= Excerpted records =
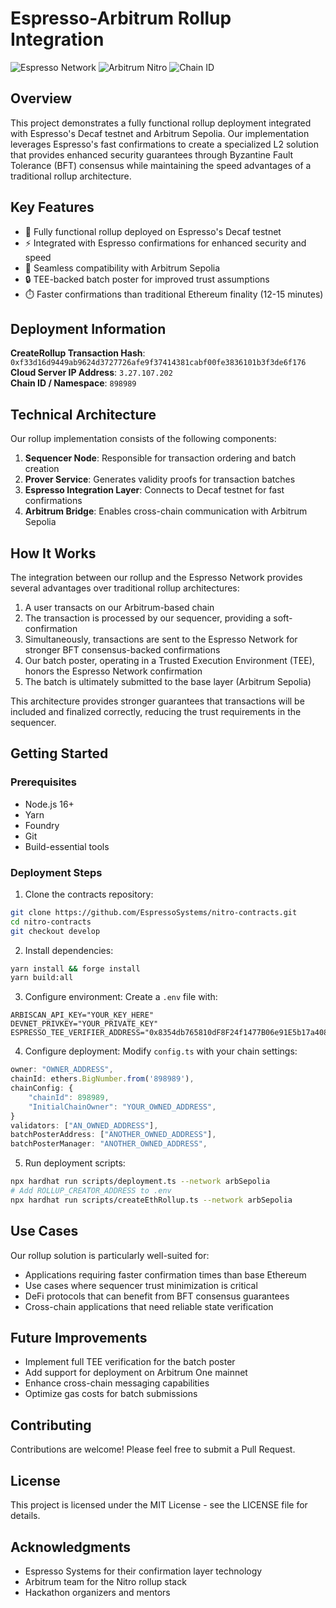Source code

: # Espresso-Arbitrum Rollup Integration

![Espresso Network](https://img.shields.io/badge/Espresso-Network-blue)
![Arbitrum Nitro](https://img.shields.io/badge/Arbitrum-Nitro-purple)
![Chain ID](https://img.shields.io/badge/Chain_ID-898989-orange)

## Overview

This project demonstrates a fully functional rollup deployment integrated with Espresso's Decaf testnet and Arbitrum Sepolia. Our implementation leverages Espresso's fast confirmations to create a specialized L2 solution that provides enhanced security guarantees through Byzantine Fault Tolerance (BFT) consensus while maintaining the speed advantages of a traditional rollup architecture.

## Key Features

* 🚀 Fully functional rollup deployed on Espresso's Decaf testnet
* ⚡ Integrated with Espresso confirmations for enhanced security and speed
* 🔄 Seamless compatibility with Arbitrum Sepolia
* 🔒 TEE-backed batch poster for improved trust assumptions
* ⏱️ Faster confirmations than traditional Ethereum finality (12-15 minutes)

## Deployment Information

**CreateRollup Transaction Hash**: `0xf33d16d9449ab9624d3727726afe9f37414381cabf00fe3836101b3f3de6f176`  
**Cloud Server IP Address**: `3.27.107.202`  
**Chain ID / Namespace**: `898989`

## Technical Architecture

Our rollup implementation consists of the following components:

1. **Sequencer Node**: Responsible for transaction ordering and batch creation
2. **Prover Service**: Generates validity proofs for transaction batches
3. **Espresso Integration Layer**: Connects to Decaf testnet for fast confirmations
4. **Arbitrum Bridge**: Enables cross-chain communication with Arbitrum Sepolia

## How It Works

The integration between our rollup and the Espresso Network provides several advantages over traditional rollup architectures:

1. A user transacts on our Arbitrum-based chain
2. The transaction is processed by our sequencer, providing a soft-confirmation
3. Simultaneously, transactions are sent to the Espresso Network for stronger BFT consensus-backed confirmations
4. Our batch poster, operating in a Trusted Execution Environment (TEE), honors the Espresso Network confirmation
5. The batch is ultimately submitted to the base layer (Arbitrum Sepolia)

This architecture provides stronger guarantees that transactions will be included and finalized correctly, reducing the trust requirements in the sequencer.

## Getting Started

### Prerequisites

- Node.js 16+
- Yarn
- Foundry
- Git
- Build-essential tools

### Deployment Steps

1. Clone the contracts repository:
```bash
git clone https://github.com/EspressoSystems/nitro-contracts.git
cd nitro-contracts
git checkout develop
```

2. Install dependencies:
```bash
yarn install && forge install
yarn build:all
```

3. Configure environment:
Create a `.env` file with:
```
ARBISCAN_API_KEY="YOUR_KEY_HERE"
DEVNET_PRIVKEY="YOUR_PRIVATE_KEY"
ESPRESSO_TEE_VERIFIER_ADDRESS="0x8354db765810dF8F24f1477B06e91E5b17a408bF"
```

4. Configure deployment:
Modify `config.ts` with your chain settings:
```typescript
owner: "OWNER_ADDRESS",
chainId: ethers.BigNumber.from('898989'),
chainConfig: {
    "chainId": 898989,
    "InitialChainOwner": "YOUR_OWNED_ADDRESS",
}
validators: ["AN_OWNED_ADDRESS"],
batchPosterAddress: ["ANOTHER_OWNED_ADDRESS"],
batchPosterManager: "ANOTHER_OWNED_ADDRESS",
```

5. Run deployment scripts:
```bash
npx hardhat run scripts/deployment.ts --network arbSepolia
# Add ROLLUP_CREATOR_ADDRESS to .env
npx hardhat run scripts/createEthRollup.ts --network arbSepolia
```

## Use Cases

Our rollup solution is particularly well-suited for:

- Applications requiring faster confirmation times than base Ethereum
- Use cases where sequencer trust minimization is critical
- DeFi protocols that can benefit from BFT consensus guarantees
- Cross-chain applications that need reliable state verification

## Future Improvements

- Implement full TEE verification for the batch poster
- Add support for deployment on Arbitrum One mainnet
- Enhance cross-chain messaging capabilities
- Optimize gas costs for batch submissions

## Contributing

Contributions are welcome! Please feel free to submit a Pull Request.

## License

This project is licensed under the MIT License - see the LICENSE file for details.

## Acknowledgments

- Espresso Systems for their confirmation layer technology
- Arbitrum team for the Nitro rollup stack
- Hackathon organizers and mentors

= Work task =
All lines with the word "chainId" must be located in the data and copied.

= The answer =
chainId: ethers.BigNumber.from('898989'),
    "chainId": 898989,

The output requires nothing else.